= The Waiting Dog =

Children's book

The Waiting Dog is an illustrated book written and illustrated by sisters Carolyn and Andrea Beck. It was published in 2003 by Kids Can Press of Toronto, although it is not currently listed on their website. It is classified as for ages 8 and up. Andreabeck.com describes the book as “for older readers” and notes that it is “not currently available.” Amazon.ca has limited “new” copies of the book available from the seller “Carolyn Beck.”

==Plot==

The book opens with a sticker on the cover with a warning saying: “Warning! Do you have the guts to read this book?” then continues on to describe a dogs desire to eat the mailman.
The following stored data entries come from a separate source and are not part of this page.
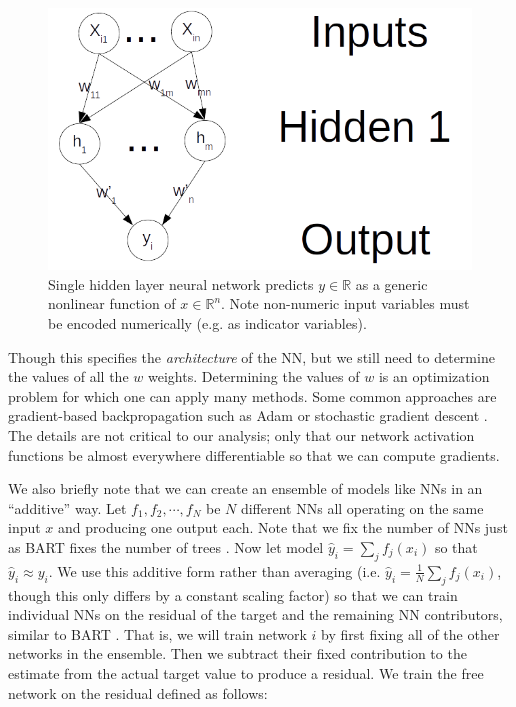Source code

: \documentclass[12pt]{article}
\begin{document}
\begin{figure}[htb]
\centering
    \includegraphics[scale=1]{figs/nn.png}
    \caption{Single hidden layer neural network predicts $y \in \mathbb{R}$ as a generic nonlinear function of $x \in \mathbb{R}^n$.  Note non-numeric input variables must be encoded numerically (e.g. as indicator variables).}
    \label{fig:nn}
\end{figure}

Though this specifies the \emph{architecture} of the NN, but we still need to determine the values of all the $w$ weights.  Determining the values of $w$ is an optimization problem for which one can apply many methods.  Some common approaches are gradient-based backpropagation such as Adam \cite{kingma2014adam} or stochastic gradient descent \cite{hastie2009elements}.  The details are not critical to our analysis; only that our network activation functions be almost everywhere differentiable so that we can compute gradients.

We also briefly note that we can create an ensemble of models like NNs in an ``additive'' way.  Let $f_1, f_2, \cdots, f_N$ be $N$ different NNs all operating on the same input $x$ and producing one output each.  Note that we fix the number of NNs just as BART fixes the number of trees \cite{chipman2010bart}.  Now let model $\hat{y}_i = \sum_j f_j(x_i)$ so that $\hat{y}_i \approx y_i$.  We use this additive form rather than averaging (i.e. $\hat{y}_i = \frac{1}{N} \sum_j f_j(x_i)$, though this only differs by a constant scaling factor) so that we can train individual NNs on the residual of the target and the remaining NN contributors, similar to BART \cite{chipman2010bart}.  That is, we will train network $i$ by first fixing all of the other networks in the ensemble.  Then we subtract their fixed contribution to the estimate from the actual target value to produce a residual.  We train the free network on the residual defined as follows:
\end{document}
The prose uses rhyming verse to describe in detail the dog’s fantasies, and the gory illustrations graphically depict everything from the mailman’s disembowelment to the dog eating his brain.

===Reviews===

The book currently holds a 4.5 star rating on Amazon.ca based on 14 reviews. Goodreads has it rated at 3.25 stars out of 5 after 20 ratings. Notable reviews include one by literary journal Quill and Quire which gives nods to the “expansive vocabulary” and “humorous touches.” The review concludes with: “Overall, this is a nicely produced book, and whether it elicits belly laughs or turns stomachs is, as I’m sure the rhyming dog would agree, largely a matter of taste.”

====Challenge====

Freedomtoread.ca lists a 2006 challenge to the book from a parent complaining to the Burlington Public Library about them stocking it. According to the site “the parent described the book as “revolting” and “vile.” The parent objected to depictions of violence and said that the work was "age inappropriate".

The library responded via letter to the parent that “the “offbeat humour” in the book might not be to everyone’s taste. The letter added that the book met the selection standards of the library and that not every book will be appropriate for every child or family. The library’s picture book collection contained titles for a wide variety of ages and tastes. The library relied on parents, the letter said, to screen library materials for their children. The library also retained The Waiting Dog in its collection with no change to its classification or department."